Aim of the task
State how many lines in the listing include the word "Ordens", and give no other text.

Input records

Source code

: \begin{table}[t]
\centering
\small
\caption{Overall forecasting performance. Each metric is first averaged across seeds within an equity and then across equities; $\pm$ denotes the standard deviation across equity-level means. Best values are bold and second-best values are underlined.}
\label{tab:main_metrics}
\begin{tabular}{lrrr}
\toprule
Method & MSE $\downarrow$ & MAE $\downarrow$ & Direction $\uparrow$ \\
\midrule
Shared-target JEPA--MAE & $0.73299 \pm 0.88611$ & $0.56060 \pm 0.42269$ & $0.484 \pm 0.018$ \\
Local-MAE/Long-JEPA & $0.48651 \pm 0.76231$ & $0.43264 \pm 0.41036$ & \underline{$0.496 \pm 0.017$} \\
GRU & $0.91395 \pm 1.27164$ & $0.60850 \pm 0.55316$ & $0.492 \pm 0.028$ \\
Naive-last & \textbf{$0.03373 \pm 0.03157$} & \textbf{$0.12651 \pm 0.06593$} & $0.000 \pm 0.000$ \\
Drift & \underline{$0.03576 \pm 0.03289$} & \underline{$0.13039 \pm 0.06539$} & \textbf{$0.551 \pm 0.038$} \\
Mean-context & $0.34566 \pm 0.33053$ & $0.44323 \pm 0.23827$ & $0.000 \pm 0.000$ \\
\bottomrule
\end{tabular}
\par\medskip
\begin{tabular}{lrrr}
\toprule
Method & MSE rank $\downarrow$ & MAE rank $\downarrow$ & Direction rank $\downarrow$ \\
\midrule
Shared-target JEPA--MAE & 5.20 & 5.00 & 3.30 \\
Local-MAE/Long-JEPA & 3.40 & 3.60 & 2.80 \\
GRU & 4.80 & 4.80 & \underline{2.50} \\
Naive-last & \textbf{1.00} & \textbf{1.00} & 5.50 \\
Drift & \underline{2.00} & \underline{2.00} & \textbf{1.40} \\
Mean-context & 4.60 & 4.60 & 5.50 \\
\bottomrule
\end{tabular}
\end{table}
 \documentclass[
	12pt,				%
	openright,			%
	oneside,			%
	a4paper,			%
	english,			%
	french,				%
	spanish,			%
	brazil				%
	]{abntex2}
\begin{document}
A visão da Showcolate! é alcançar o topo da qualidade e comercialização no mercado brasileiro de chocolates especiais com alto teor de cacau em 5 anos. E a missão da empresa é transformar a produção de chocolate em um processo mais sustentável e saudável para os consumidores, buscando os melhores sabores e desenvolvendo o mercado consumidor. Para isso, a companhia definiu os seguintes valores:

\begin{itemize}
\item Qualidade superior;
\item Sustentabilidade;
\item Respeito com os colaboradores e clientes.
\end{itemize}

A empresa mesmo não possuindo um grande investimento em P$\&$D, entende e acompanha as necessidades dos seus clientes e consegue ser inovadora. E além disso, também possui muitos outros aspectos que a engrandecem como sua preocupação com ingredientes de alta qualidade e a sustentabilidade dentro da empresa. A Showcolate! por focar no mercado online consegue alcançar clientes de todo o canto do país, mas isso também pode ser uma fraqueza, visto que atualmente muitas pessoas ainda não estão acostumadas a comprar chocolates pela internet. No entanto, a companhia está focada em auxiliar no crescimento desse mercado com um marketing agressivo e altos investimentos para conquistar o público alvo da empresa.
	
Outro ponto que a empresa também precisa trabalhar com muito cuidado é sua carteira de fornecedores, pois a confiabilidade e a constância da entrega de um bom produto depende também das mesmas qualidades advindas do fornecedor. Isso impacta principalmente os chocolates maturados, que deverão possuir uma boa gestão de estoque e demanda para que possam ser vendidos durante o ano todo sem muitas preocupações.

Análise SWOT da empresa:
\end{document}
...
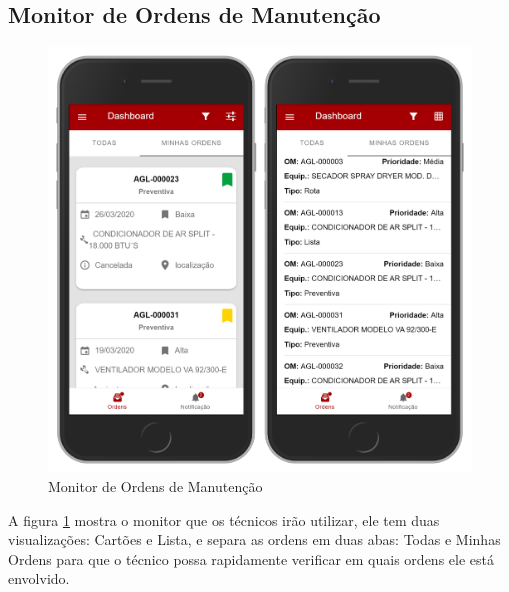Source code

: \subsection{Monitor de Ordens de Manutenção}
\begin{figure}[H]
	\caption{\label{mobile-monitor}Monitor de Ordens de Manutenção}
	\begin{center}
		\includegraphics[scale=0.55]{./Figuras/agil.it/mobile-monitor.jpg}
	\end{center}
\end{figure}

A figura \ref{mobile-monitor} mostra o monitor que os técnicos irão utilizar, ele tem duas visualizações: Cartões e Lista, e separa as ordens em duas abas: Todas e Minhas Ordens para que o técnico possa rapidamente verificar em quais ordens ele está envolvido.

Response area
3